DS: I chose MIT Press for publication of this book - and I am glad it accepted my proposal - because it has a tradition of publishing scholarly titles that deal with broader theme of technology and society. This approach matched with central theme of my book which is not a technical book on computing or IT. The MIT Press has been a major publisher of books on history of technology and history of computing. Its "History of Computing" series is edited by two leading experts on technology historians - William Aspray and Thomas J Misa. Some of the most authoritative titles on history of modern computing, the internet, software and computing pioneers have been published under this series. It is indeed gratifying to be part of this hall of fame of computing history, especially for someone like me who is neither a computer scientist nor trained historian.
TG: Is the book available in India now?
DS: Yes, the book is going to be available in India very soon - both online and physical stores - as MIT Press now has global rights for it including the Indian sub-continent. ‘The Long Revolution’ is not available in the market anymore. I am also exploring the possibilities of bring out translations in Indian languages, particularly Hindi and Malayalam.
TG: You have mentioned the sad lack of archives in many of our IT companies, and even the Government agencies, as you went through research. Have you really lost data? Was there anything you wanted to lay your hands on but couldn't because there was no quality archiving processes followed?
DS: It is a genuine problem for independent researchers like me in terms of accessing sources like the National Archives or the parliament library.

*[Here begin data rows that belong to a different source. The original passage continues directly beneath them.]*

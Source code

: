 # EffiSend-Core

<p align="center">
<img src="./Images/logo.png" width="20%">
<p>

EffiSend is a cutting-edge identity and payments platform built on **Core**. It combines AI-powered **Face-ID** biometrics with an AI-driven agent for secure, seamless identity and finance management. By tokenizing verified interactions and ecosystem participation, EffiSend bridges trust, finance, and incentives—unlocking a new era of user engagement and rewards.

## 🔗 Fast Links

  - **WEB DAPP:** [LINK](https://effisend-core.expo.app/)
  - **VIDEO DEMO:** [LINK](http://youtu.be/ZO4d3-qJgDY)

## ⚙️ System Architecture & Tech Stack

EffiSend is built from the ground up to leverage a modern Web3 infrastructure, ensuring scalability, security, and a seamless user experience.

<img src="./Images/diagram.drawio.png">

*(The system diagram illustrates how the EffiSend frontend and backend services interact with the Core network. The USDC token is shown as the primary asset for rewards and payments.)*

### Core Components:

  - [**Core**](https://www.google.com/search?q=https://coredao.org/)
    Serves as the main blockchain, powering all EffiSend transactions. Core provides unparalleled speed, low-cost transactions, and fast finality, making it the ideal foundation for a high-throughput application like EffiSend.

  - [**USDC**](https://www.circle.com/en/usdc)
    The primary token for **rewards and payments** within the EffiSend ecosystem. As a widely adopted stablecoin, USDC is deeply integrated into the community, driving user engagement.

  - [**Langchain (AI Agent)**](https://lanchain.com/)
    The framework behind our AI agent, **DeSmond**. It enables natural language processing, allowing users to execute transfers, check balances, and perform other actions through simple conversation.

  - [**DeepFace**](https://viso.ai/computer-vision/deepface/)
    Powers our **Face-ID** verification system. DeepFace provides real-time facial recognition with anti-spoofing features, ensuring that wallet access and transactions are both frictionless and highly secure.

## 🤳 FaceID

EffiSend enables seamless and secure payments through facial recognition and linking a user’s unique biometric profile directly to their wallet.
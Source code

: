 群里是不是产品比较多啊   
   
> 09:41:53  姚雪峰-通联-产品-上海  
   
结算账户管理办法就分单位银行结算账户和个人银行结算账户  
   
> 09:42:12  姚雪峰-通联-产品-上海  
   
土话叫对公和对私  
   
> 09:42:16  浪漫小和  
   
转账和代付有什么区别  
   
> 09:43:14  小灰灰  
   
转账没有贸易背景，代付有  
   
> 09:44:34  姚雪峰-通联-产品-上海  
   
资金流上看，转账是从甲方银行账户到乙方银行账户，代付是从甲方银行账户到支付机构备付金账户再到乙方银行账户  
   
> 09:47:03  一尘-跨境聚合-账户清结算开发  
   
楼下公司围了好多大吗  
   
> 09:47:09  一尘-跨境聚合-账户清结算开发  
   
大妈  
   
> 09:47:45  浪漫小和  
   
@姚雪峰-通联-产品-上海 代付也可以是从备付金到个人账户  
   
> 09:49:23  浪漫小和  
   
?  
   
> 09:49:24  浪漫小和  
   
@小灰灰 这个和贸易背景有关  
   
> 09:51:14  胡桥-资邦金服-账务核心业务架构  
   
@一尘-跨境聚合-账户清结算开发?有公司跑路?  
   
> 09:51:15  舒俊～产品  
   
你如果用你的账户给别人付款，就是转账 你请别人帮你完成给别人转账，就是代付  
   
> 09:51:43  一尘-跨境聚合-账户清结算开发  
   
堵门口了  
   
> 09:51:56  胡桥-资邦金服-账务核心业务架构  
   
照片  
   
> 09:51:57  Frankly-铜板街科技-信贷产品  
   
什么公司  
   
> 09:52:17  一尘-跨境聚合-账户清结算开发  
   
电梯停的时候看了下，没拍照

Secondly, archival information about subjects like technology, health and science covering post-independent era is not available. For instance, I wanted to access officials papers relating to the exit of IBM from India in 1977. These papers are not available because the Electronics Commission which dealt with it does not exist any more and the Department of Electronics too does not exist because now it is Ministry of Information Technology. These files have not been deposited with the National Archives. If they are with the electronics ministry, then they have to be cataloged and made accessible to researchers. In private sector too, we dont have a culture of archiving with some exceptions. When I contacted the Tatas Archives in Pune for material relating to early days of TCS and use of early computing machines in Tata Steel, they said they have no files on this subject.
TG: Is there a follow up to the book/ Is there another book in the pipeline?
DS: I plan to start researching soon on a book about scientific and technological history of Hyderabad. The book on IT history does not deal with development of technology clusters like Bangalore and Hyderabad. A few good books have been written on how Bangalore developed into a technology hub. Hyderabad is much less talked about though it has had a glorious tradition in science - which is why it could emerge as an IT hub. It is interesting to investigate how Hyderabad developed as a modern state in early part of the 20th century. For instance, why did Muslim rulers take to modern science and Western medicine in late 19th and early 20th century, despite presence of Unani and other Arabic traditions or why was a chain of industrial research labs planned in Hyderabad state on the lines of CSIR. All these developments are central to Hyderabad becoming an IT hub a hundred years later.